Opened 9 years ago

Closed 9 years ago

#513 closed defect (fixed)

b10-auth hangs in submitting statistics

Reported by: jinmei Owned by: jinmei
Priority: high Milestone: A-Team-Sprint-20110126
Component: b10-auth Version:
Keywords: Cc:
CVSS Scoring: Parent Tickets:
Sensitive: no Defect Severity:
Sub-Project: Feature Depending on Ticket:
Estimated Difficulty: 0.0 Add Hours to Ticket: 0
Total Hours: 0 Internal?: no

Description

After integrating the statistics changes, b10-auth on my personal server often hangs (meaning it stops responding to any queries). I found it blocked at the call to group_sendmsg() in AuthCountersImpl::submitStatistics().

I also found that when this happened msgq apparently blocked in reading data: The receive socket buffer from xfrout to msgq has 169 bytes of data; receive buffer from zonemgr to msgq has 7320 bytes of data; receive buffer from auth to msgq has 8112 bytes of data.

I've not figured out how exactly this happened, but I suspect it's a similar issue to #420.

The exact cause should be fixed, of course, but I think we should at least provide a woraround for b10-auth quickly. I propose adding a configuration knob to turn off the periodic submission of statistics (maybe as part of a way of customizing submission interval). This kind of knob will be necessary anyway, so the change itself won't be a temporary workaround.

I'm categorizing this problem as critical.

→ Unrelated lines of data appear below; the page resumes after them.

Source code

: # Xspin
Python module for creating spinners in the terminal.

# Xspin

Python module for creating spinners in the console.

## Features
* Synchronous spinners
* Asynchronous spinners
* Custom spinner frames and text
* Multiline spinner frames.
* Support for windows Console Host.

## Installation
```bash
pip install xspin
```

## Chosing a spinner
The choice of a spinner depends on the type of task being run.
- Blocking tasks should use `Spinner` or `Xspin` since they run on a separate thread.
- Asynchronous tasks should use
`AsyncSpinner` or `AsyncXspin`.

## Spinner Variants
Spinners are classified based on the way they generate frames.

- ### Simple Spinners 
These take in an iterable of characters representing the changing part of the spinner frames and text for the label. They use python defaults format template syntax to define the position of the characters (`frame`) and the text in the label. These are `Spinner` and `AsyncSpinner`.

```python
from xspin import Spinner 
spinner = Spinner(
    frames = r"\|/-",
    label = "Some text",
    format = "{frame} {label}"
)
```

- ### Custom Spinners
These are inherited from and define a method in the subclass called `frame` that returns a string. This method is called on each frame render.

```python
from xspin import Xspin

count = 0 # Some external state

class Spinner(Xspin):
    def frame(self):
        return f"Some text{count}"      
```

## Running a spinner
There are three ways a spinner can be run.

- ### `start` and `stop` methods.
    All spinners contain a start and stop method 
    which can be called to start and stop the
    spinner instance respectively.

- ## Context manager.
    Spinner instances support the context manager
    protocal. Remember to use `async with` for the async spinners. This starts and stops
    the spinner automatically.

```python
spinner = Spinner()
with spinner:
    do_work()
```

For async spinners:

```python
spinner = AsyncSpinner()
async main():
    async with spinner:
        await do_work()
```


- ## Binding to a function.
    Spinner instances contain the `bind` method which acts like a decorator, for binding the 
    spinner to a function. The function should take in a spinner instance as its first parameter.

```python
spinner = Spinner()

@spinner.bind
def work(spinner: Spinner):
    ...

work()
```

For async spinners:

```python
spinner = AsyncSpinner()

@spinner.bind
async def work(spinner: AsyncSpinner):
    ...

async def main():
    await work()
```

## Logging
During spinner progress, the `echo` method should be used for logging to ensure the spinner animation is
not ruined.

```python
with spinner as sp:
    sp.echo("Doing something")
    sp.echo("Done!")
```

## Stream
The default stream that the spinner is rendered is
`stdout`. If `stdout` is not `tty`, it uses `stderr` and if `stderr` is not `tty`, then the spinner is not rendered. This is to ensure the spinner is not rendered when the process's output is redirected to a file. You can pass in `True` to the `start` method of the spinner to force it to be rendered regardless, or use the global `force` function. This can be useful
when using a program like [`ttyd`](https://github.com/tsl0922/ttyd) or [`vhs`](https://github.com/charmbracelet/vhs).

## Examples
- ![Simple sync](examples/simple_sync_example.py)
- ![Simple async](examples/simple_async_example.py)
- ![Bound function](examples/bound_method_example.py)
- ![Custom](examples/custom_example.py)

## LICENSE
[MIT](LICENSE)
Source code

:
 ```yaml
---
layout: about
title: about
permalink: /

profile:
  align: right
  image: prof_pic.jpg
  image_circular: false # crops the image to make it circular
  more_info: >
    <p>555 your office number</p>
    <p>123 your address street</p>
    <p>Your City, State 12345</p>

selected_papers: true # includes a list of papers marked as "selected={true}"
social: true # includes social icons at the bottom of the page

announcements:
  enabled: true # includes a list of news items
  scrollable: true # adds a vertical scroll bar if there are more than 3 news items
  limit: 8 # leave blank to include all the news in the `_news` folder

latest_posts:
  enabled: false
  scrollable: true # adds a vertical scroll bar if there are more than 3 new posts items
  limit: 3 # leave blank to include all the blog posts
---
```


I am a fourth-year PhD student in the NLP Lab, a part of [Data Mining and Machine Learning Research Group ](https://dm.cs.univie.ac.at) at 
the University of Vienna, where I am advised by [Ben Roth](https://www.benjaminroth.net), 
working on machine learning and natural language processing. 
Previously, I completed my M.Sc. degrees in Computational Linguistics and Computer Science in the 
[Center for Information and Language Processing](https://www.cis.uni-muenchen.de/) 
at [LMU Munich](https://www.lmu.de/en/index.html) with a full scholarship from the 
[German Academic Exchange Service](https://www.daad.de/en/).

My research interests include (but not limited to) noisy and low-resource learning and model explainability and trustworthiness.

I believe it should be fixed before the next (this week's) release.

Subtickets

Change History (14)

comment:1 follow-up: Changed 9 years ago by y-aharen

May I take this ticket?

Workaround:

  • Add config "Auth/enablesubmitstatistics" (boolean, default: false)
  • Check the config is true in statistics submission function

comment:2 in reply to: ↑ 1 ; follow-up: Changed 9 years ago by jinmei

Replying to y-aharen:

May I take this ticket?

Workaround:

  • Add config "Auth/enablesubmitstatistics" (boolean, default: false)
  • Check the config is true in statistics submission function

If you want, please, but I've already been working on it.

Would you like me to continue it, or would you take it over?

comment:3 in reply to: ↑ 2 ; follow-up: Changed 9 years ago by y-aharen

Replying to jinmei:

Replying to y-aharen:

May I take this ticket?

Workaround:

  • Add config "Auth/enablesubmitstatistics" (boolean, default: false)
  • Check the config is true in statistics submission function

If you want, please, but I've already been working on it.

Would you like me to continue it, or would you take it over?

OK, could you please continue working on it?

comment:4 in reply to: ↑ 3 Changed 9 years ago by jinmei

Replying to y-aharen:

Would you like me to continue it, or would you take it over?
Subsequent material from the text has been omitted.